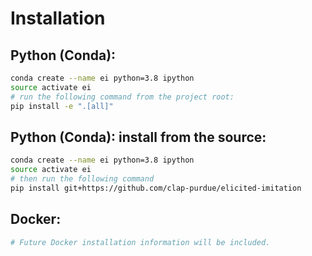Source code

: # Installation

## Python (Conda):

```bash
conda create --name ei python=3.8 ipython
source activate ei
# run the following command from the project root:
pip install -e ".[all]"
```

## Python (Conda): install from the source:

```bash
conda create --name ei python=3.8 ipython
source activate ei
# then run the following command
pip install git+https://github.com/clap-purdue/elicited-imitation
```

## Docker:

```bash
# Future Docker installation information will be included.
```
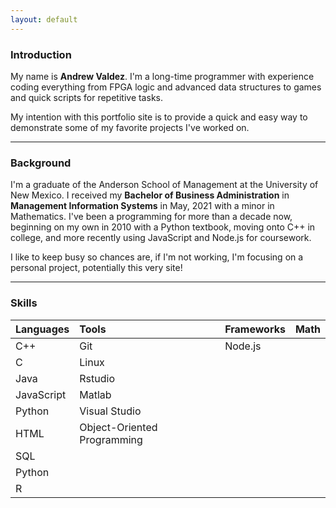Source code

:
 ```yaml
---
layout: default
---
```


### Introduction

My name is **Andrew Valdez**. I'm a long-time programmer with experience coding everything from FPGA logic and advanced data structures to games and quick scripts for repetitive tasks. 

My intention with this portfolio site is to provide a quick and easy way to demonstrate some of my favorite projects I've worked on. 


* * *

### Background

I'm a graduate of the Anderson School of Management at the University of New Mexico. I received my **Bachelor of Business Administration**  in **Management Information Systems** in May, 2021 with a minor in Mathematics. I've been a programming for more than a decade now, beginning on my own in 2010 with a Python textbook, moving onto C++ in college, and more recently using JavaScript and Node.js for coursework. 

I like to keep busy so chances are, if I'm not working, I'm focusing on a personal project, potentially this very site! 

* * *

### Skills

| Languages    | Tools            | Frameworks | Math      |
|:-------------|:-----------------|:-----------|:----------|
| C++          | Git              | Node.js    |           |
| C            | Linux            |            |           |
| Java         | Rstudio          |            |           |
| JavaScript   | Matlab           |            |           |
| Python       | Visual Studio    |            |           |
| HTML         | Object-Oriented Programming    |            |           |
| SQL          |                  |            |           |
| Python       |                  |            |           |
| R            |                  |            |           |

○ ○ ○ ○

TO DO:
Where a line of the entries contains the word "quick", copy that line.

SOLUTION:
My name is **Andrew Valdez**. I'm a long-time programmer with experience coding everything from FPGA logic and advanced data structures to games and quick scripts for repetitive tasks. 
My intention with this portfolio site is to provide a quick and easy way to demonstrate some of my favorite projects I've worked on. 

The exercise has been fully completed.